■ Work task ■
Please, without the pictures, restate every entry exactly.

= Beginning of Section =

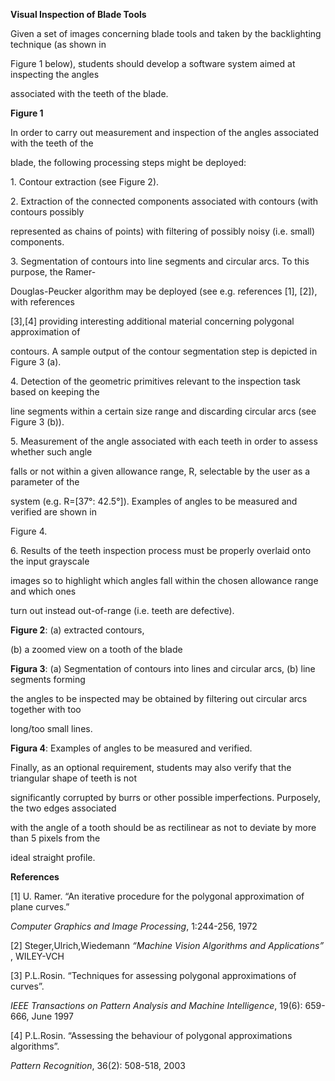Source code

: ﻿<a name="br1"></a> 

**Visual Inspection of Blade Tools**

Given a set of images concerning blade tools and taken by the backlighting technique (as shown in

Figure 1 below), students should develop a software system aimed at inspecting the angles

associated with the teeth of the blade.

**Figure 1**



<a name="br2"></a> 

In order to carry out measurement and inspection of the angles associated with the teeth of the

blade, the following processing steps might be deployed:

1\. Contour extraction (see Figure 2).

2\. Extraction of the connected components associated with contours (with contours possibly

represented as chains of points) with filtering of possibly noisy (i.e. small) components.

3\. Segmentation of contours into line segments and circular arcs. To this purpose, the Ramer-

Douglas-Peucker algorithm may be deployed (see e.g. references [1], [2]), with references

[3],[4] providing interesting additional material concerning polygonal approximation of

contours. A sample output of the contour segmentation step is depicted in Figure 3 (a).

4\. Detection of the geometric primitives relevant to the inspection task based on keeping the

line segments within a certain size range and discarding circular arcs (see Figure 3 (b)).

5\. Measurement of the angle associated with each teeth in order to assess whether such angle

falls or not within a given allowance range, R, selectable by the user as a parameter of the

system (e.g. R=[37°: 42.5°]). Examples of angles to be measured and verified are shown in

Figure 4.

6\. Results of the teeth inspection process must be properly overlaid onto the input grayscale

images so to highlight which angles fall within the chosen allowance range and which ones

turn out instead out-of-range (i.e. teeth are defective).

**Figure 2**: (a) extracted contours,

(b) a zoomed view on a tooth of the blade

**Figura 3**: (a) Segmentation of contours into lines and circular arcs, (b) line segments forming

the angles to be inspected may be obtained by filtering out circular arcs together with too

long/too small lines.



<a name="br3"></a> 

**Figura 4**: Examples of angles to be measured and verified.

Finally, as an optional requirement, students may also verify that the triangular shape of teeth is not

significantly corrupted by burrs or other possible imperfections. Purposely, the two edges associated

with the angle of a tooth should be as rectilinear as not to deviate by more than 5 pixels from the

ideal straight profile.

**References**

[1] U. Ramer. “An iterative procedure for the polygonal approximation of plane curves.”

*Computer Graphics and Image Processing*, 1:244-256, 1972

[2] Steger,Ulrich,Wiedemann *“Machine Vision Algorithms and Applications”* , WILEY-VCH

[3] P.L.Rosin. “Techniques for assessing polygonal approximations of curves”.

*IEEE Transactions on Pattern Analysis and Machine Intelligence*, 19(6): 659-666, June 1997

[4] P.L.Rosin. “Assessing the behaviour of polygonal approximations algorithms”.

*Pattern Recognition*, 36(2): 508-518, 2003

= End of Section =

■ Worked solution ■
Source code

: ﻿<a name="br1"></a> 

**Visual Inspection of Blade Tools**

Given a set of images concerning blade tools and taken by the backlighting technique (as shown in

Figure 1 below), students should develop a software system aimed at inspecting the angles

associated with the teeth of the blade.

**Figure 1**



<a name="br2"></a> 

In order to carry out measurement and inspection of the angles associated with the teeth of the

blade, the following processing steps might be deployed:

1\. Contour extraction (see Figure 2).

2\. Extraction of the connected components associated with contours (with contours possibly

represented as chains of points) with filtering of possibly noisy (i.e. small) components.

3\. Segmentation of contours into line segments and circular arcs. To this purpose, the Ramer-

Douglas-Peucker algorithm may be deployed (see e.g. references [1], [2]), with references

[3],[4] providing interesting additional material concerning polygonal approximation of

contours. A sample output of the contour segmentation step is depicted in Figure 3 (a).

4\. Detection of the geometric primitives relevant to the inspection task based on keeping the

line segments within a certain size range and discarding circular arcs (see Figure 3 (b)).

5\. Measurement of the angle associated with each teeth in order to assess whether such angle

falls or not within a given allowance range, R, selectable by the user as a parameter of the

system (e.g. R=[37°: 42.5°]). Examples of angles to be measured and verified are shown in

Figure 4.

6\. Results of the teeth inspection process must be properly overlaid onto the input grayscale

images so to highlight which angles fall within the chosen allowance range and which ones

turn out instead out-of-range (i.e. teeth are defective).

**Figure 2**: (a) extracted contours,

(b) a zoomed view on a tooth of the blade

**Figura 3**: (a) Segmentation of contours into lines and circular arcs, (b) line segments forming

the angles to be inspected may be obtained by filtering out circular arcs together with too

long/too small lines.



<a name="br3"></a> 

**Figura 4**: Examples of angles to be measured and verified.

Finally, as an optional requirement, students may also verify that the triangular shape of teeth is not

significantly corrupted by burrs or other possible imperfections. Purposely, the two edges associated

with the angle of a tooth should be as rectilinear as not to deviate by more than 5 pixels from the

ideal straight profile.

**References**

[1] U. Ramer. “An iterative procedure for the polygonal approximation of plane curves.”

*Computer Graphics and Image Processing*, 1:244-256, 1972

[2] Steger,Ulrich,Wiedemann *“Machine Vision Algorithms and Applications”* , WILEY-VCH

[3] P.L.Rosin. “Techniques for assessing polygonal approximations of curves”.

*IEEE Transactions on Pattern Analysis and Machine Intelligence*, 19(6): 659-666, June 1997

[4] P.L.Rosin. “Assessing the behaviour of polygonal approximations algorithms”.

*Pattern Recognition*, 36(2): 508-518, 2003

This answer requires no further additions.